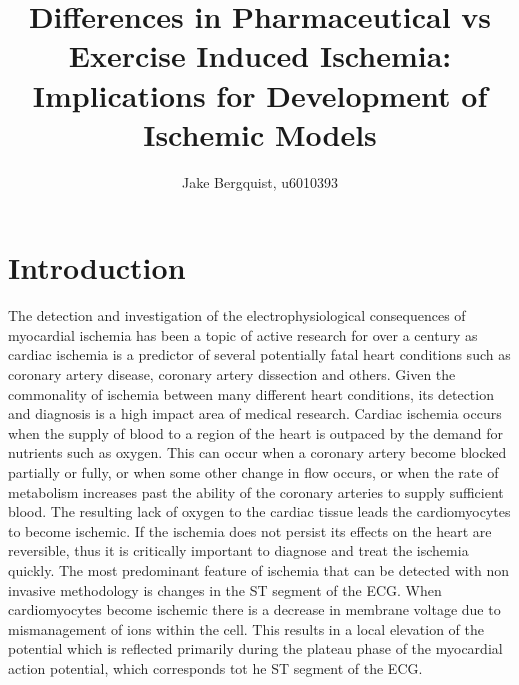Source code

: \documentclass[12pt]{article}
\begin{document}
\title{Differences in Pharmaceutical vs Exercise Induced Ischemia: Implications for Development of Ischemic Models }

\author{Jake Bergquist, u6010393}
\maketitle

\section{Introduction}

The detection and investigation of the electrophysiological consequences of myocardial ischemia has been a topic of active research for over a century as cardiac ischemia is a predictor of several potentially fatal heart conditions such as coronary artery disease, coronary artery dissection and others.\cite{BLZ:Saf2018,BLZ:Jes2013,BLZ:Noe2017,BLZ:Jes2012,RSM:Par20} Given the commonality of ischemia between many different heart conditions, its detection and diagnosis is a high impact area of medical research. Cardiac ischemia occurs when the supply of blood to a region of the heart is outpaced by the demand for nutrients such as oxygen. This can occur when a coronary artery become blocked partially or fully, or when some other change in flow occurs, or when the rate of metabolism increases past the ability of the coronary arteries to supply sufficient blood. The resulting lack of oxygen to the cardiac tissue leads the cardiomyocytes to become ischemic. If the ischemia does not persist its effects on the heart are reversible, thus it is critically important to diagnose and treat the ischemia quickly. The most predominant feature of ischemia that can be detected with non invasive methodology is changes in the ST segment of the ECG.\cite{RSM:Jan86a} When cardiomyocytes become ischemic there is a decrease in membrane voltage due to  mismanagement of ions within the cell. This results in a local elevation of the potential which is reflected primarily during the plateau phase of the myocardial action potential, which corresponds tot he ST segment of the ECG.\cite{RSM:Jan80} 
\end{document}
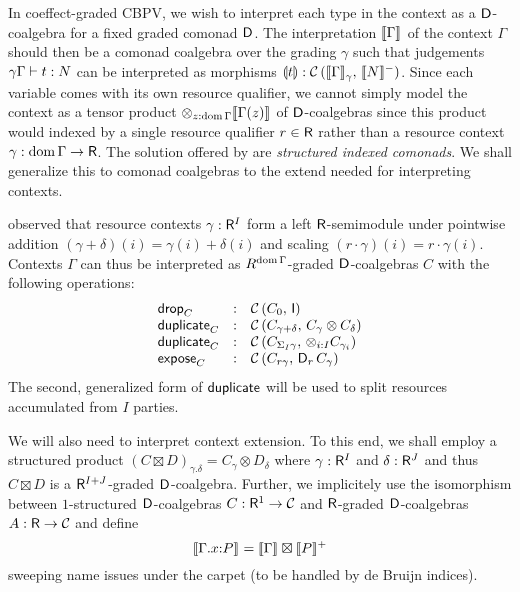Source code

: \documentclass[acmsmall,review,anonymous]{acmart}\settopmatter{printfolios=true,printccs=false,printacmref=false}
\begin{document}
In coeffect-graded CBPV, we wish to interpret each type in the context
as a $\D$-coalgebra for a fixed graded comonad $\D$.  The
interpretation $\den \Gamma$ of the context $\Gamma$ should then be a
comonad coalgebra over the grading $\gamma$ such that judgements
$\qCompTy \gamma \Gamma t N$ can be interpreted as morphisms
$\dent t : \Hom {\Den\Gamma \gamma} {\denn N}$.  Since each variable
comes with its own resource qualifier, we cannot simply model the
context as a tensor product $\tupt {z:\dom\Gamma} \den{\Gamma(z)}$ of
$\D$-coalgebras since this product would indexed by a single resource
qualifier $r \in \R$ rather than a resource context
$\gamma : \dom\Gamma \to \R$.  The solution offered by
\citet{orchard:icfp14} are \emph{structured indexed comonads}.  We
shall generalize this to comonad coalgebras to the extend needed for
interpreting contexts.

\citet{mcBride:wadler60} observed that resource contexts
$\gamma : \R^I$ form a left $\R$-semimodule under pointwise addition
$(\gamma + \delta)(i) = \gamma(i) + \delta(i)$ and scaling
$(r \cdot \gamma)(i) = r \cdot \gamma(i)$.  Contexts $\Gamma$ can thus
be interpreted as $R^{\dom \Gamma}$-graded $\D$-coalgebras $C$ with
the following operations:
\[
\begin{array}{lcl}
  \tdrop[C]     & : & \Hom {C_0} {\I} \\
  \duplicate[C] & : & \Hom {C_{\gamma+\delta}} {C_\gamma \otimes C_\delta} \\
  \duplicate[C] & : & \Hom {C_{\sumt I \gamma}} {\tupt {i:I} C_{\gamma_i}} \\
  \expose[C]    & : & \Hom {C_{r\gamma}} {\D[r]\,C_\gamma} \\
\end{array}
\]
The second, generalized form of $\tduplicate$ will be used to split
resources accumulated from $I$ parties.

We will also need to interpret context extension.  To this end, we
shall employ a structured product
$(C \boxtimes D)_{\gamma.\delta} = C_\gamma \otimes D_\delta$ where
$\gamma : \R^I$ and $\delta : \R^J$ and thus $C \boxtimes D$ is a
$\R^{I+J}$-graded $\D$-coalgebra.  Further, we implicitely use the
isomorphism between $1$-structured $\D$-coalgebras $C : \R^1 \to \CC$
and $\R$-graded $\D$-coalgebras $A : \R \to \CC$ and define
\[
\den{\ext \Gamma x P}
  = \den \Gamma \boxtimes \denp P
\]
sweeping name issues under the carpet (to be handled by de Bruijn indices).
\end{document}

+++

If a line in the records includes the string "boxtimes", copy it.

$(C \boxtimes D)_{\gamma.\delta} = C_\gamma \otimes D_\delta$ where
$\gamma : \R^I$ and $\delta : \R^J$ and thus $C \boxtimes D$ is a
  = \den \Gamma \boxtimes \denp P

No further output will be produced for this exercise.